There are alternatives to a tax increase, the mayor said Wednesday, mentioning proposed state and federal legislation such as the Marketplace Fairness Act, which is expected to be decided before the next fiscal year. If passed, Becker estimates it could bring thousands of dollars worth of sales tax from online purchases to Salt Lake City.
Additionally, the city could continue looking for opportunities to increase efficiency and tighten the belt on its day-to-day operations, Becker said. He expressed confidence that although operating at current levels is not sustainable in the long run, the city could continue on the same track for one more year while other options are considered.

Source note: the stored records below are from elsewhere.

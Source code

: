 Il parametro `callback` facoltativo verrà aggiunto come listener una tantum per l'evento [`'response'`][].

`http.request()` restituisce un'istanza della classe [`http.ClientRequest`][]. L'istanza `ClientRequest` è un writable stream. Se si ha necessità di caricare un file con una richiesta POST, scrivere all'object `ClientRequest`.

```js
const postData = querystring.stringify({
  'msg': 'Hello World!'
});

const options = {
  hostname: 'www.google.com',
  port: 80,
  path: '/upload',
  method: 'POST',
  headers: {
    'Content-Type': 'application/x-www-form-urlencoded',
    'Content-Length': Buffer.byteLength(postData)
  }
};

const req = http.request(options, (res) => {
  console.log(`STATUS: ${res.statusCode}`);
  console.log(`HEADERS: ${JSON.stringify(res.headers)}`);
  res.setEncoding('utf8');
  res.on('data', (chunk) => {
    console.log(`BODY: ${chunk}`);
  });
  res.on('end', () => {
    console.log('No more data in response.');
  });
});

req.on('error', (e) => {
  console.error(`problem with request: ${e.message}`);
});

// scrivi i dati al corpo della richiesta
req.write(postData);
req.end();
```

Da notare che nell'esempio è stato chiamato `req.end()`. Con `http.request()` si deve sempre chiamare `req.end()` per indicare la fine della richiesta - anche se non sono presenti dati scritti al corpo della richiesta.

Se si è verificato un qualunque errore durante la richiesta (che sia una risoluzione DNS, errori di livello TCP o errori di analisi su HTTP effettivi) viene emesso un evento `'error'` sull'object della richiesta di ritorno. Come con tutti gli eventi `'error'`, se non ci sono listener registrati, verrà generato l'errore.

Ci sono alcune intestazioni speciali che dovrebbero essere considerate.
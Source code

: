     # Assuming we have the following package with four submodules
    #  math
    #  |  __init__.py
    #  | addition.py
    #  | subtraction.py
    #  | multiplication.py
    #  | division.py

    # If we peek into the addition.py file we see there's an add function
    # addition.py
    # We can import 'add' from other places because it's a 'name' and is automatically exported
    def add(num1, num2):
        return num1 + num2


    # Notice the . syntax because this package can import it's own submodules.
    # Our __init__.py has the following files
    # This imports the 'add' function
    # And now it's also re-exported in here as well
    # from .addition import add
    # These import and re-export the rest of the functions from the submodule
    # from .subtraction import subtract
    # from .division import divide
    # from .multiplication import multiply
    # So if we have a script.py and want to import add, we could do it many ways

LaMalfa disagreed, saying the council is unwilling to sit on the sidelines and wait for additional revenue that may never come. He and other council members were also concerned that the mayor's proposed budget would not provide for essential services, cutting positions for some police officers and firefighters. The proposed increase would restore those jobs.
The bulk of the council's $8 million tax increase is designated for capital improvement projects like maintaining neglected roads and parks. Without immediate action, the council worries the city will have no option except expensive replacement projects, rather than less-costly maintenance.
Becker said another reason behind the veto was the "minimal public input" that was available as the council considered the tax increase over the course of a few weeks. The mayor has lobbied for a yearlong public discussion of the city's options for increasing revenue and maintaining services.
"They come to us, if we give people time," Becker said. "People aren't short on ideas. We always benefit, I think, when we engage the community and ask for their input."
LaMalfa urged residents to continue providing their input on the proposed increase online through the Open City Hall forum. The input will be considered until the Aug. 15 truth-in-taxation hearing. Public hearings addressing the budget were on the City Council's agenda in four meetings leading up to Tuesday's vote.